#### [Saved data entries]
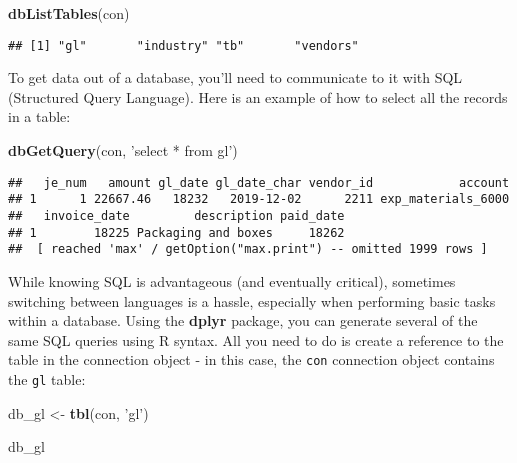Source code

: \documentclass[
]{book}
\newenvironment{Shaded}{\begin{snugshade}}{\end{snugshade}}
\newcommand{\KeywordTok}[1]{\textcolor[rgb]{0.13,0.29,0.53}{\textbf{#1}}}
\newcommand{\NormalTok}[1]{#1}
\newcommand{\StringTok}[1]{\textcolor[rgb]{0.31,0.60,0.02}{#1}}
\begin{document}
\begin{Shaded}
\begin{Highlighting}[]
\KeywordTok{dbListTables}\NormalTok{(con)}
\end{Highlighting}
\end{Shaded}

\begin{verbatim}
## [1] "gl"       "industry" "tb"       "vendors"
\end{verbatim}

To get data out of a database, you'll need to communicate to it with SQL (Structured Query Language). Here is an example of how to select all the records in a table:

\begin{Shaded}
\begin{Highlighting}[]
\KeywordTok{dbGetQuery}\NormalTok{(con, }\StringTok{'select * from gl'}\NormalTok{)}
\end{Highlighting}
\end{Shaded}

\begin{verbatim}
##   je_num   amount gl_date gl_date_char vendor_id            account
## 1      1 22667.46   18232   2019-12-02      2211 exp_materials_6000
##   invoice_date         description paid_date
## 1        18225 Packaging and boxes     18262
##  [ reached 'max' / getOption("max.print") -- omitted 1999 rows ]
\end{verbatim}

While knowing SQL is advantageous (and eventually critical), sometimes switching between languages is a hassle, especially when performing basic tasks within a database. Using the \textbf{dplyr} package, you can generate several of the same SQL queries using R syntax. All you need to do is create a reference to the table in the connection object - in this case, the \texttt{con} connection object contains the \texttt{gl} table:

\begin{Shaded}
\begin{Highlighting}[]
\NormalTok{db_gl <-}\StringTok{ }\KeywordTok{tbl}\NormalTok{(con, }\StringTok{'gl'}\NormalTok{)}

\NormalTok{db_gl}
\end{Highlighting}
\end{Shaded}
\end{document}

#### [Task details]
Reproduce the entries above exactly, but only the lines between the line holding "amount gl_date gl_date_char" and the line holding "18225 Packaging and", inclusive.

#### [Expected answer]
##   je_num   amount gl_date gl_date_char vendor_id            account
## 1      1 22667.46   18232   2019-12-02      2211 exp_materials_6000
##   invoice_date         description paid_date
## 1        18225 Packaging and boxes     18262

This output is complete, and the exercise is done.